For the past years, the scientific travel agency Taxon Expeditions, in collaboration with Universiti Brunei Darussalam (UBD) has been organising biodiversity discovery trips for scientists, students, and laypersons to this forest. On the first trip, in 2018, during a night walk, participant Simon Berenyi, who runs an ethical pest control company in the UK, reached up to a dead leaf suspended over the trail. Everybody—the other participants, even the resident snail expert—had ducked and passed underneath this dead leaf without so much as giving it a glance. But something on its surface caught Simon’s eye. “Oi, is that a slug?” he exclaimed, and picked a slimy, well-camouflaged mollusc off it.
At the time, the team’s zoologists already suspected it was a new species – nothing like it had ever been found in this corner of the island. But that single specimen was not enough to publish its description as a new species. Over the years, successive expeditions to the same area came up with several more specimens of the same species, which made it clear that it was really a species never seen before.

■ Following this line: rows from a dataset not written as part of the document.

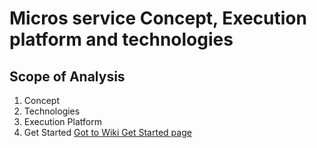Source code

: # Micros service Concept, Execution platform and technologies

## Scope of Analysis
1. Concept
2. Technologies
3. Execution Platform
4. Get Started
[Got to Wiki Get Started page](~/wiki)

On the 2022 expedition, a team composed of UBD students Nurilya Ezzwan and Izzah Hamdani and citizen scientist Harrison Wu from Virginia, USA, finished the description. Using the portable lab that Taxon Expeditions always carries with them, the team studied the animals’ shell, reproductive organs, and DNA, and prepared a paper for the open-access Biodiversity Data Journal, where it was published this week.
As usual on Taxon Expedition trips, on the last night the team voted on the scientific name for the new species. With an overwhelming majority, the ‘snug’ was named after Mr. Md Salleh Abdullah Bat, the field centre supervisor, who would retire just weeks after the team left. Mr. Salleh himself agrees that it is indeed a very fitting farewell gift.